▶ **Exercise input**:
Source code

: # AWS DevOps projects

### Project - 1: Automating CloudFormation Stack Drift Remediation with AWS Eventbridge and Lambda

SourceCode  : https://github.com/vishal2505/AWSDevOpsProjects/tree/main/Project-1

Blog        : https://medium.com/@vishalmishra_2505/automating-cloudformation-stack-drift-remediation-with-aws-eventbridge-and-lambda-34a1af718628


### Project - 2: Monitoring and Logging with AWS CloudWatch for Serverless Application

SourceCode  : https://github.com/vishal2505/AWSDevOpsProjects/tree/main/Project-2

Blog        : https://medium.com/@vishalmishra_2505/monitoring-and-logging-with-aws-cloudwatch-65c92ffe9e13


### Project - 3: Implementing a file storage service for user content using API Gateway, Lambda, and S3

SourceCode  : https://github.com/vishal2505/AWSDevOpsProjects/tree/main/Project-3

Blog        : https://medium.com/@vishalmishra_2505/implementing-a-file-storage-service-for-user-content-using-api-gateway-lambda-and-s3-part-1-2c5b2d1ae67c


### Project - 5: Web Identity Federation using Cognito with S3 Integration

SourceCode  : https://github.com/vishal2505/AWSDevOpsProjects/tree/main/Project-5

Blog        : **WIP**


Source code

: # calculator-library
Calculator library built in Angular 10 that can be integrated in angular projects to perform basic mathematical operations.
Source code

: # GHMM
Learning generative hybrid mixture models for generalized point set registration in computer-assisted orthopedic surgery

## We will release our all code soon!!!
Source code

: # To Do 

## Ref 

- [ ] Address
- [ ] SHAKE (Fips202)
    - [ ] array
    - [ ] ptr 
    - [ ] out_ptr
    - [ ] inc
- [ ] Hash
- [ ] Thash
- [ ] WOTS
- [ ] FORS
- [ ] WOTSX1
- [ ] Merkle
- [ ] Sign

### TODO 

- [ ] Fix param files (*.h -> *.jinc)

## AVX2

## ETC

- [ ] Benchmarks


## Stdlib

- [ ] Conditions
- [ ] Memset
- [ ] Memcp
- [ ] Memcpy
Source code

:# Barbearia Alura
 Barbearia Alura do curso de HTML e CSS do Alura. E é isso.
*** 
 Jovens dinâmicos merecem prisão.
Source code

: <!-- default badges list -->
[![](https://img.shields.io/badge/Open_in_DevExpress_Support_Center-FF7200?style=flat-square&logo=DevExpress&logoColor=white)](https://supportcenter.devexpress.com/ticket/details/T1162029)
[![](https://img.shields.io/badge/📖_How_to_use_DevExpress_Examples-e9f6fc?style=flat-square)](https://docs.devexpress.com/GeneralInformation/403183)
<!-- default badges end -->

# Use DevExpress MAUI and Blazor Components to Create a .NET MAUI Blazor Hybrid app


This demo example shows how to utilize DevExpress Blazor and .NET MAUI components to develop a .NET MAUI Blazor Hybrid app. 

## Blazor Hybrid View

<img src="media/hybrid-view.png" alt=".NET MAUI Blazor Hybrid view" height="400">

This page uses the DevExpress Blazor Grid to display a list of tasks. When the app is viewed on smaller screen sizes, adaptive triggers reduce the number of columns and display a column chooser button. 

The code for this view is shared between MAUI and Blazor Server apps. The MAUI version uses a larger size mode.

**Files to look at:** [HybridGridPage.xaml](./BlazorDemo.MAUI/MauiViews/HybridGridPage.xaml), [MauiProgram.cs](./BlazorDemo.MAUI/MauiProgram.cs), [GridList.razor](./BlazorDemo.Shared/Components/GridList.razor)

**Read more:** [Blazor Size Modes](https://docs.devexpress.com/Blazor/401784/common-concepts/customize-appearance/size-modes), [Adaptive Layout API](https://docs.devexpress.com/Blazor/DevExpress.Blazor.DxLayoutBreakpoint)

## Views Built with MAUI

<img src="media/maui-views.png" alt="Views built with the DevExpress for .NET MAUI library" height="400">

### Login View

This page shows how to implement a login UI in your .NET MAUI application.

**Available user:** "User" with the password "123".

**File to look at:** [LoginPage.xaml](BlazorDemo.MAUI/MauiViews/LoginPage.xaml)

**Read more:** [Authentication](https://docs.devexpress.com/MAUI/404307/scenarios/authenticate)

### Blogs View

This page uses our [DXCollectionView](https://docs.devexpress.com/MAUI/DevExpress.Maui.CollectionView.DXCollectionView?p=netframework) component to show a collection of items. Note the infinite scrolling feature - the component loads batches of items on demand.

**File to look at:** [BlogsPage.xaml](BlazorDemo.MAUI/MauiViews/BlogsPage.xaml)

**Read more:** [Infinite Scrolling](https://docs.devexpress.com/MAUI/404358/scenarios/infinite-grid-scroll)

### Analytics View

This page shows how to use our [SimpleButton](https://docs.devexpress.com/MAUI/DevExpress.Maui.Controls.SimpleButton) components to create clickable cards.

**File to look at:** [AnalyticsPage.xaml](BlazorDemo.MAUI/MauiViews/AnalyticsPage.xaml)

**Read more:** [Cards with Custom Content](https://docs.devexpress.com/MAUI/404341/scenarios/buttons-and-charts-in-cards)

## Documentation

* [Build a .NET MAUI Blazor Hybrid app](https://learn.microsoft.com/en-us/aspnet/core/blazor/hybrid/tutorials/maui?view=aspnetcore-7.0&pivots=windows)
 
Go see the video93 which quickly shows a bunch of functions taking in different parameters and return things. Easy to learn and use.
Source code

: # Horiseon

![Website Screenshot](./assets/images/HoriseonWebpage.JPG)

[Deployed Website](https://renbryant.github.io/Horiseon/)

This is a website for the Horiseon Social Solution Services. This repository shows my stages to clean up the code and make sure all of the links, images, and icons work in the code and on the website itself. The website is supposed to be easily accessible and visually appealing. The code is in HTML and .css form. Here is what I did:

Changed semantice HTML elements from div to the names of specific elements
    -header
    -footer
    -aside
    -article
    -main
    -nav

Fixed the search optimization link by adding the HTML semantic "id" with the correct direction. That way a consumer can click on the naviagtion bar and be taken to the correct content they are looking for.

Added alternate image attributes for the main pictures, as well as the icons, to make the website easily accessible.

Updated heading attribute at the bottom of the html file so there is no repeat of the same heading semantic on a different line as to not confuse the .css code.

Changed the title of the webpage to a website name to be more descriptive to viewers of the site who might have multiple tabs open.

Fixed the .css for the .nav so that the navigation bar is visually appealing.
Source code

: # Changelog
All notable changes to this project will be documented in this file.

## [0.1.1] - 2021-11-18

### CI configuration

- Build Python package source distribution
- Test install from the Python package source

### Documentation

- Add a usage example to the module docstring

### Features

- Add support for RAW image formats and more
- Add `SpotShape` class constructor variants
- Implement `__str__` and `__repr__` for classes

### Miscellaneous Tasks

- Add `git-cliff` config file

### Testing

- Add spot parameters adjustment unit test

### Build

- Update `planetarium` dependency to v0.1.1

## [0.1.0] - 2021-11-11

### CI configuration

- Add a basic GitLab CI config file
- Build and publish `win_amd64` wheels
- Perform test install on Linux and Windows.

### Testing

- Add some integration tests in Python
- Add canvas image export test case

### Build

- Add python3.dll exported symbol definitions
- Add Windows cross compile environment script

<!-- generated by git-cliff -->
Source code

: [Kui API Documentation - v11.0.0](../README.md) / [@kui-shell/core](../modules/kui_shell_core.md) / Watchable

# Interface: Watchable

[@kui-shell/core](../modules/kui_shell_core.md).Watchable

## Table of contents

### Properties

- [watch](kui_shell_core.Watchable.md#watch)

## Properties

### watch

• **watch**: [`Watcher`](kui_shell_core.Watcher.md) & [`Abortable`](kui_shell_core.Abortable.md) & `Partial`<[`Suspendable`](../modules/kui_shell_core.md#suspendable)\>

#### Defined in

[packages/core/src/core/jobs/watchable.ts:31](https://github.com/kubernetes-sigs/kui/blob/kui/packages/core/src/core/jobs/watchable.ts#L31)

▶ **Your instructions**: Indicate how many lines in the records above include the word "install", giving no other content.

▶ **Output of the task**: 2